[Dataset entries]
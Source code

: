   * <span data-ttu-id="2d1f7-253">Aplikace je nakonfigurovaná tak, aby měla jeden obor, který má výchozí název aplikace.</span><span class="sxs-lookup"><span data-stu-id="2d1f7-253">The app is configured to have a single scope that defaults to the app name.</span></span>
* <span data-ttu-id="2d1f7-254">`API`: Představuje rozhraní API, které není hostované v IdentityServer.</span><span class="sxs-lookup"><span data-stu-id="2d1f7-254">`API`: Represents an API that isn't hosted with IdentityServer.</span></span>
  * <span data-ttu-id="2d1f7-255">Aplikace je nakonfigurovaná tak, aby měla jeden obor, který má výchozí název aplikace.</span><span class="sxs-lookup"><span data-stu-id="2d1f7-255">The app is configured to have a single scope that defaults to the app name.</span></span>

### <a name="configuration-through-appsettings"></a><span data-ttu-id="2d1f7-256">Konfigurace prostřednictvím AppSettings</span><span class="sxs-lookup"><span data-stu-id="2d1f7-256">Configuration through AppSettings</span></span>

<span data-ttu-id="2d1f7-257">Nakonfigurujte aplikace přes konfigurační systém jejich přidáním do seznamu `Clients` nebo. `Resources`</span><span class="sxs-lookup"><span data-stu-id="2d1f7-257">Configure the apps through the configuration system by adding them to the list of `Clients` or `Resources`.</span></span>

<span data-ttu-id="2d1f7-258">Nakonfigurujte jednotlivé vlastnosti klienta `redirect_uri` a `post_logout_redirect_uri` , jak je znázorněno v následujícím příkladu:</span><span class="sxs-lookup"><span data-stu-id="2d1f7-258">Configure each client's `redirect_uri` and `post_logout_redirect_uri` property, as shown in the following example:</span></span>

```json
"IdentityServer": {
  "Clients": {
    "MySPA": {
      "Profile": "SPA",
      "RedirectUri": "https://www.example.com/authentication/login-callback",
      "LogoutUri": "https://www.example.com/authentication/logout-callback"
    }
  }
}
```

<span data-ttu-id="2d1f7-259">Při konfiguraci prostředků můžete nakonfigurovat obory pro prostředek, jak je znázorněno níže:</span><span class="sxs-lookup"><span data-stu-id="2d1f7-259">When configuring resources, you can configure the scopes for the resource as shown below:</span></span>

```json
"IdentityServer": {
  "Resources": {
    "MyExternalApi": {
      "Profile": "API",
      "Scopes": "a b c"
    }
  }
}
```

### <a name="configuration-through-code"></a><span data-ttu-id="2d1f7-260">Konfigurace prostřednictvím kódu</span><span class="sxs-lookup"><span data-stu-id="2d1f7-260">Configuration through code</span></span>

==

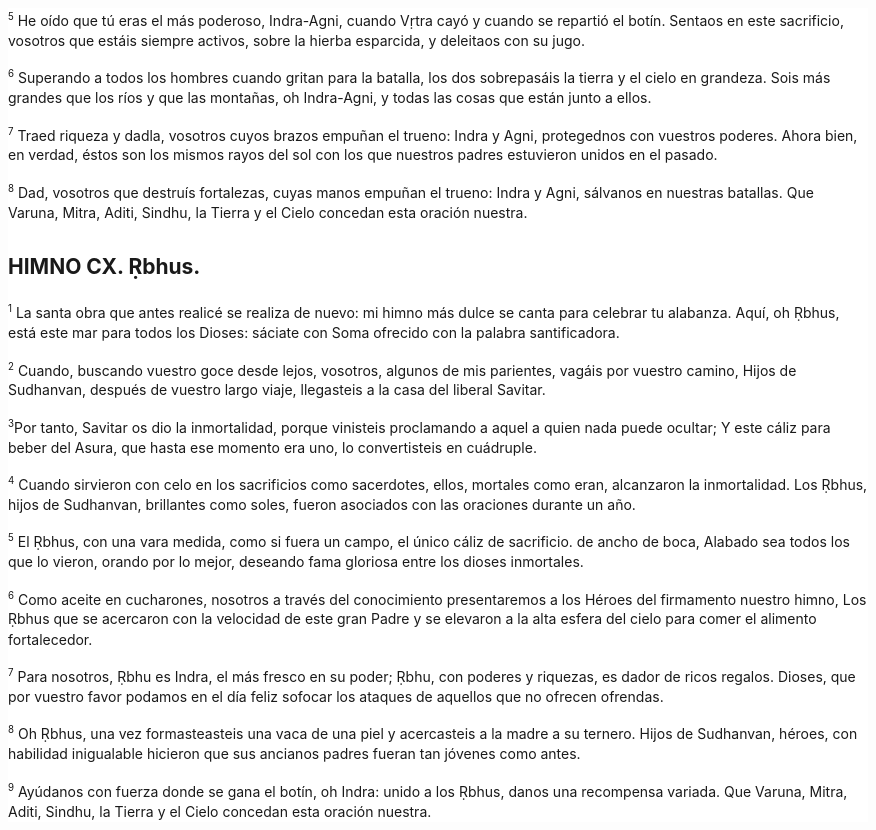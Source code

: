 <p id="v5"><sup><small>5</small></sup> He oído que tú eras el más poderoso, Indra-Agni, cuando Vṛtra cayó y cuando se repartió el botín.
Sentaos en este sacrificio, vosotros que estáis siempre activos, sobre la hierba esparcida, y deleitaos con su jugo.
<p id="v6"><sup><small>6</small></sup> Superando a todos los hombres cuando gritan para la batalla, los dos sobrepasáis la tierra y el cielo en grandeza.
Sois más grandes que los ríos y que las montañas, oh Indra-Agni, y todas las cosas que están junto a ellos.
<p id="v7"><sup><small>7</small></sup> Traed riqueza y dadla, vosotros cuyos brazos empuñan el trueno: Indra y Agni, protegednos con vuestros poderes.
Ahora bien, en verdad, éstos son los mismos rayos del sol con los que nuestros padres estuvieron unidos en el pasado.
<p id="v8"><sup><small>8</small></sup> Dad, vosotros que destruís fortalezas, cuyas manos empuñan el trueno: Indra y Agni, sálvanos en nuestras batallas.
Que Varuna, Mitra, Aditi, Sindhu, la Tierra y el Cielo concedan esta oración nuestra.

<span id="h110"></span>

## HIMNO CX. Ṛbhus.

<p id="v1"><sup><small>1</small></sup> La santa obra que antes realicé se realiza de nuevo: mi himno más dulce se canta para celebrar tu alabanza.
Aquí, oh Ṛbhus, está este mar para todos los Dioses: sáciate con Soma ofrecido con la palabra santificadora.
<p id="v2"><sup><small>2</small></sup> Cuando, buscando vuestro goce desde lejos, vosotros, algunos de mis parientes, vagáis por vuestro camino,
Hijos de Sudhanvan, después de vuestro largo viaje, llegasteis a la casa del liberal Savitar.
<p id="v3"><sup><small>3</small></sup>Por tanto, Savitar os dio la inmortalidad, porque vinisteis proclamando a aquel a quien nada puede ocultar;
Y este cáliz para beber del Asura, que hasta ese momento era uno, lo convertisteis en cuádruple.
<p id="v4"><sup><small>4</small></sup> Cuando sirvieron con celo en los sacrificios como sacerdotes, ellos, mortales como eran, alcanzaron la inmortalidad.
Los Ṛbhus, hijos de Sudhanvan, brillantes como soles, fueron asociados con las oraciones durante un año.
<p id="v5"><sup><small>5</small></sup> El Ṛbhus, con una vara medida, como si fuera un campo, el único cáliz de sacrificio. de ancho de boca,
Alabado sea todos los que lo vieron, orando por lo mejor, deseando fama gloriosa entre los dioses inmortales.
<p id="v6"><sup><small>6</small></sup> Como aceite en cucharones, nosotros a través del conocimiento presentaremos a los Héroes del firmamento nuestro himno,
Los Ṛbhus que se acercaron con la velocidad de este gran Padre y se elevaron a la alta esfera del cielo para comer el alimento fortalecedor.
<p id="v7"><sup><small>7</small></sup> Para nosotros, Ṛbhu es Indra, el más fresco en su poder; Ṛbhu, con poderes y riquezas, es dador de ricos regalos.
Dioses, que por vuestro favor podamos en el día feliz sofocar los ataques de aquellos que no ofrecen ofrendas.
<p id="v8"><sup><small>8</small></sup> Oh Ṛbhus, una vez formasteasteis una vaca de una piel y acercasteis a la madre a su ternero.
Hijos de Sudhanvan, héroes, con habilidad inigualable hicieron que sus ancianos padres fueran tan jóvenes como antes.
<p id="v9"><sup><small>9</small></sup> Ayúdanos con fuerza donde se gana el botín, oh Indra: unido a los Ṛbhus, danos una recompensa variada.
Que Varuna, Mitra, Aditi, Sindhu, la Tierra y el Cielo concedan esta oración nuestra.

REQUIREMENT:
Copy word for word the stretch of entries above from the line that has "Sois más grandes" through the line that has "en nuestras batallas.", both ends included, and nothing outside it.

ANSWER FOR THE TASK:
Sois más grandes que los ríos y que las montañas, oh Indra-Agni, y todas las cosas que están junto a ellos.
<p id="v7"><sup><small>7</small></sup> Traed riqueza y dadla, vosotros cuyos brazos empuñan el trueno: Indra y Agni, protegednos con vuestros poderes.
Ahora bien, en verdad, éstos son los mismos rayos del sol con los que nuestros padres estuvieron unidos en el pasado.
<p id="v8"><sup><small>8</small></sup> Dad, vosotros que destruís fortalezas, cuyas manos empuñan el trueno: Indra y Agni, sálvanos en nuestras batallas.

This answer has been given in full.